** Work order **
Run through the data and copy out every line that mentions the word "related".

** Provided data **
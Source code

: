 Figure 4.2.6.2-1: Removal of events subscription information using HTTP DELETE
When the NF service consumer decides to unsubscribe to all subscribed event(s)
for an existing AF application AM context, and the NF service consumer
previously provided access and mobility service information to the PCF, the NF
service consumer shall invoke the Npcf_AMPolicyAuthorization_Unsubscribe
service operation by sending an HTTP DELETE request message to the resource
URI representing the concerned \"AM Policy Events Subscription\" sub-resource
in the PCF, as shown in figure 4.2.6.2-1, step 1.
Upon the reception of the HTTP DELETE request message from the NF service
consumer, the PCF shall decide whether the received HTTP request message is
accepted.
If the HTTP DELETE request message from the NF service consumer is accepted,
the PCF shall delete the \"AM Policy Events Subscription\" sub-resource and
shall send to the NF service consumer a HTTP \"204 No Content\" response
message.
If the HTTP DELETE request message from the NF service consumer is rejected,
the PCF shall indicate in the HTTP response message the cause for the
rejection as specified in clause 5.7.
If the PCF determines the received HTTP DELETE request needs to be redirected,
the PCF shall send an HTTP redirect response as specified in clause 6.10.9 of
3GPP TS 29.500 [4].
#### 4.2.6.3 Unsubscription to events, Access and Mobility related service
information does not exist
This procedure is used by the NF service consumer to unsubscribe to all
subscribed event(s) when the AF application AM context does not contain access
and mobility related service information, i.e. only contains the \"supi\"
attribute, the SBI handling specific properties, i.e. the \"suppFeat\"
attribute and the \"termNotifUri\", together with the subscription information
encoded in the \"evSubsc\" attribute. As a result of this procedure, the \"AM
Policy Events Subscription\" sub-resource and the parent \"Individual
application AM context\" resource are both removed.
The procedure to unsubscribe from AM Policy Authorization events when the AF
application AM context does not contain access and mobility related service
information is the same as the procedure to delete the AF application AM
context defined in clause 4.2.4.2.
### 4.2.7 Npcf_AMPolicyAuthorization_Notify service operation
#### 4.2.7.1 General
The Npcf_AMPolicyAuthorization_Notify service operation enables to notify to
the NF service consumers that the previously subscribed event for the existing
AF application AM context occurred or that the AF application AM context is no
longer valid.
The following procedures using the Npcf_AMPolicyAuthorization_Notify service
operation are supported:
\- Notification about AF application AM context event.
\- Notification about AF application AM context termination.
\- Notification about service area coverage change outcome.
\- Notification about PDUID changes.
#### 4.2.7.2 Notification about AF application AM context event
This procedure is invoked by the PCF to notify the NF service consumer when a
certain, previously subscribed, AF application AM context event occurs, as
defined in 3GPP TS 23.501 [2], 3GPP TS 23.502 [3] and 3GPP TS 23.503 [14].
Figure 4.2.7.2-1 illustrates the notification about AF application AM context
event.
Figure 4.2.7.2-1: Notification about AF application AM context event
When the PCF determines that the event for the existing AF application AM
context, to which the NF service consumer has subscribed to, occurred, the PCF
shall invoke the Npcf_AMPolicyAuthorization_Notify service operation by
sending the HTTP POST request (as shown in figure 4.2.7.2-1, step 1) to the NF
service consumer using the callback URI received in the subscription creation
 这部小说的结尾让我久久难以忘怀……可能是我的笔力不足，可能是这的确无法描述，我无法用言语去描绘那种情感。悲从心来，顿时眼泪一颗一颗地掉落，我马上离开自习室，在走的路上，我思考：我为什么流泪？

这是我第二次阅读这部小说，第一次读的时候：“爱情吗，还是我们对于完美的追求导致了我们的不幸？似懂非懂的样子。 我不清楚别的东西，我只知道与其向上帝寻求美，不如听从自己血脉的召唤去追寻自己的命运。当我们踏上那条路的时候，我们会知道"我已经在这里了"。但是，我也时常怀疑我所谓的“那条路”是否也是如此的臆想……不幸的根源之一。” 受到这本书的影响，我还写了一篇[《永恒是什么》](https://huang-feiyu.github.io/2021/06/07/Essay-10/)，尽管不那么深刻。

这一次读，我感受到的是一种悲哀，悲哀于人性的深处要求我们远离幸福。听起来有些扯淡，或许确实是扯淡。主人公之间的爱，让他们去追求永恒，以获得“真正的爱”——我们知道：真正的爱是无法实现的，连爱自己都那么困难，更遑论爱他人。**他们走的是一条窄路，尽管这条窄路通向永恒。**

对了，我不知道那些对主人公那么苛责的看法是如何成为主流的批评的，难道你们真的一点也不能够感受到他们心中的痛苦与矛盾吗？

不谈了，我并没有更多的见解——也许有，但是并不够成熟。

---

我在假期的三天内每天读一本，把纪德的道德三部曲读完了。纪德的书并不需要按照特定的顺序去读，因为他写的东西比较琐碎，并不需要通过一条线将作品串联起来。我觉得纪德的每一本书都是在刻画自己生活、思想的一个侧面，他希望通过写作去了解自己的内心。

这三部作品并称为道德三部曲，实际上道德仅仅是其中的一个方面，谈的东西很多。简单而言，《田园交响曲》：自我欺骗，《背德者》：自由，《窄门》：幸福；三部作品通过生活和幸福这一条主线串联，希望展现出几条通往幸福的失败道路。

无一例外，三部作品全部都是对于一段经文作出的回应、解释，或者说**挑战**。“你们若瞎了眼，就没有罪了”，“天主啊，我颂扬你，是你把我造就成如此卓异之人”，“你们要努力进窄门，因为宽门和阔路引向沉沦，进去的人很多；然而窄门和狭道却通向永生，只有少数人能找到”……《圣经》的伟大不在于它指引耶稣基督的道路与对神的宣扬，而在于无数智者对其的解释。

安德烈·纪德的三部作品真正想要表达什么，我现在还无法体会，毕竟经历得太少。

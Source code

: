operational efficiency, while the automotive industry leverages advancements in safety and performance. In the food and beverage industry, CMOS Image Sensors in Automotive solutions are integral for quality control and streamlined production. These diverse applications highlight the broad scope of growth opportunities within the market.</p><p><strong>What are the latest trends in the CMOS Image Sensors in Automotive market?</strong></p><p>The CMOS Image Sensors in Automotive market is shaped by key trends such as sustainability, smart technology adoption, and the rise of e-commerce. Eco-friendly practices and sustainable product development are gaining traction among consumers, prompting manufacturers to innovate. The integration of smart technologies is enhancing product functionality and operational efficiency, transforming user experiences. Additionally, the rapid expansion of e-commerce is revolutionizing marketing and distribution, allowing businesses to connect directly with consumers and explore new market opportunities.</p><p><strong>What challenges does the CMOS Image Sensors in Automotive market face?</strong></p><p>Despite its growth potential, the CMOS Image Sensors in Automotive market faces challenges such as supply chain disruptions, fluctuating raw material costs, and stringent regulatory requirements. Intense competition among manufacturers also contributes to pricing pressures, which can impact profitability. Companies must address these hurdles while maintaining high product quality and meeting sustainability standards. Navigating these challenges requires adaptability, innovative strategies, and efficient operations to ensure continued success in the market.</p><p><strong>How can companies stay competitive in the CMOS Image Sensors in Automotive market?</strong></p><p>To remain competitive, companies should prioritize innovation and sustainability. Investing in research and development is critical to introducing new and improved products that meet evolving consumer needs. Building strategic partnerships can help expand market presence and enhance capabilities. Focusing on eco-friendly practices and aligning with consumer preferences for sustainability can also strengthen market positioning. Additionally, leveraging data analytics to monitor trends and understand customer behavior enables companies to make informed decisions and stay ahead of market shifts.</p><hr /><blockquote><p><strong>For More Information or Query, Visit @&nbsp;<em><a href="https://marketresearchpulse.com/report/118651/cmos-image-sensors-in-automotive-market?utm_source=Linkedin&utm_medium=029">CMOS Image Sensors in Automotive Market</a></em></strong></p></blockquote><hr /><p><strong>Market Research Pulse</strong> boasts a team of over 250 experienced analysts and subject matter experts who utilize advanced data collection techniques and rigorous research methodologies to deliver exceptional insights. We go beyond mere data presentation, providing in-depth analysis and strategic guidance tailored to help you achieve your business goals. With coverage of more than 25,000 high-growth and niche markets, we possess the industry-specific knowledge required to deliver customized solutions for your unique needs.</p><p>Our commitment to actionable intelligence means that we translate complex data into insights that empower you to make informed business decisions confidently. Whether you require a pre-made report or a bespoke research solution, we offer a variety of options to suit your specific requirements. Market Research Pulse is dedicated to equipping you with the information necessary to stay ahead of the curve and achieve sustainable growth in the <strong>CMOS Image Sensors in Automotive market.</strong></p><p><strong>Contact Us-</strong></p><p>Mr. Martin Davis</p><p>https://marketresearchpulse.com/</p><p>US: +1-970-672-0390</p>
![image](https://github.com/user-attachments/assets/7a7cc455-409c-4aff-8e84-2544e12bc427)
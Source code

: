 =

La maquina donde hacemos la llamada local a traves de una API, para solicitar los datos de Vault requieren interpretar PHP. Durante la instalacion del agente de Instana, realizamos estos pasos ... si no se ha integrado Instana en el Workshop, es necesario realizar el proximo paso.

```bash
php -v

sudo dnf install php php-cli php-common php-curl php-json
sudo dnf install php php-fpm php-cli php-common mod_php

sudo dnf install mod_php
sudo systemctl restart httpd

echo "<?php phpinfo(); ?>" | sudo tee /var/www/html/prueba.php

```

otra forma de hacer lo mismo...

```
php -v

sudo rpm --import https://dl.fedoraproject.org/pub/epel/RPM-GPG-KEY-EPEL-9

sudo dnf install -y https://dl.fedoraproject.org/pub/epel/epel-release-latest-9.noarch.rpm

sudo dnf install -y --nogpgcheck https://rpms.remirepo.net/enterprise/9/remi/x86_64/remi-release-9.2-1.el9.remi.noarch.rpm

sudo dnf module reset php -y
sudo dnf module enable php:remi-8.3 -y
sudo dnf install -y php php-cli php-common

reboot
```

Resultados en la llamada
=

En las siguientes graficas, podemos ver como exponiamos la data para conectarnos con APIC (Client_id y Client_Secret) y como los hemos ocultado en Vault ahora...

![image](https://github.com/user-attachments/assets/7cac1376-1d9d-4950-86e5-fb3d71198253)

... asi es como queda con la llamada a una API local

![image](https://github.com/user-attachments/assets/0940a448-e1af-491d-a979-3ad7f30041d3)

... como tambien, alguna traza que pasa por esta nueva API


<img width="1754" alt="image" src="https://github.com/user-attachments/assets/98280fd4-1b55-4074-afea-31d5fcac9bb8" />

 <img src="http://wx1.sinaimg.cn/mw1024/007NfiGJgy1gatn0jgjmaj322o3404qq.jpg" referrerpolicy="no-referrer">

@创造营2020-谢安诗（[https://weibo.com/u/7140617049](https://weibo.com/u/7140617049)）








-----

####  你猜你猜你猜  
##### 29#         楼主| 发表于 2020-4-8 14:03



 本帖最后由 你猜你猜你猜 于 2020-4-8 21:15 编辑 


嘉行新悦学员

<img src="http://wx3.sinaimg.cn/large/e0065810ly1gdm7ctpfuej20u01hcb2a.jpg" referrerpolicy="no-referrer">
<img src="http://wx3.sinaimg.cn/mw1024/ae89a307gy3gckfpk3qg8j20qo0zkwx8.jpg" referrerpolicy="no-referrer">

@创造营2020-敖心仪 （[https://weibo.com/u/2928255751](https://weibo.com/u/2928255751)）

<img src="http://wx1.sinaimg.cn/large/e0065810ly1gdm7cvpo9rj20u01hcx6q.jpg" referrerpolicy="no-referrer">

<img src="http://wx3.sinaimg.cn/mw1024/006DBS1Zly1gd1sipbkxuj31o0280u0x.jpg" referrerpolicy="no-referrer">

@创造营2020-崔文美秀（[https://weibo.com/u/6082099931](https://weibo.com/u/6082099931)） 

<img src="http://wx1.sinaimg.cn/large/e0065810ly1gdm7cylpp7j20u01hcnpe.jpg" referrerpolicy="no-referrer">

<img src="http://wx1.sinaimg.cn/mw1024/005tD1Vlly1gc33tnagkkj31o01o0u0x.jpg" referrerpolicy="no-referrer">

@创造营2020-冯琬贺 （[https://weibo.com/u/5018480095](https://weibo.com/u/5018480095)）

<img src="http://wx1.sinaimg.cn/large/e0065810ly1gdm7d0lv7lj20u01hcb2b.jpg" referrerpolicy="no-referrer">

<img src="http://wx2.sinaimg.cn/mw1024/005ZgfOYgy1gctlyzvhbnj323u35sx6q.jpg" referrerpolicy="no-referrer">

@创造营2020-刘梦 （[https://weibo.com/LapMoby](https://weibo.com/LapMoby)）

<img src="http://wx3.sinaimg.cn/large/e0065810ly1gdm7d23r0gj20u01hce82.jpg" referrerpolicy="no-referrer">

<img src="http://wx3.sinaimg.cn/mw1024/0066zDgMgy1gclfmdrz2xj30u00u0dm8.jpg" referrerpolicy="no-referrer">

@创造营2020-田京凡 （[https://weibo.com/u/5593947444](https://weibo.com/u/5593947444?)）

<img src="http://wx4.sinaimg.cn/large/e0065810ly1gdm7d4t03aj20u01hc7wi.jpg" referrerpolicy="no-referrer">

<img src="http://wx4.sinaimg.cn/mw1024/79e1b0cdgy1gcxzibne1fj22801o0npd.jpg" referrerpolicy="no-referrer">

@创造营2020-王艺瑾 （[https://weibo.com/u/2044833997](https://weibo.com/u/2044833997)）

** Problem solution **
#### 4.2.6.3 Unsubscription to events, Access and Mobility related service
and mobility related service information, i.e. only contains the \"supi\"
application AM context does not contain access and mobility related service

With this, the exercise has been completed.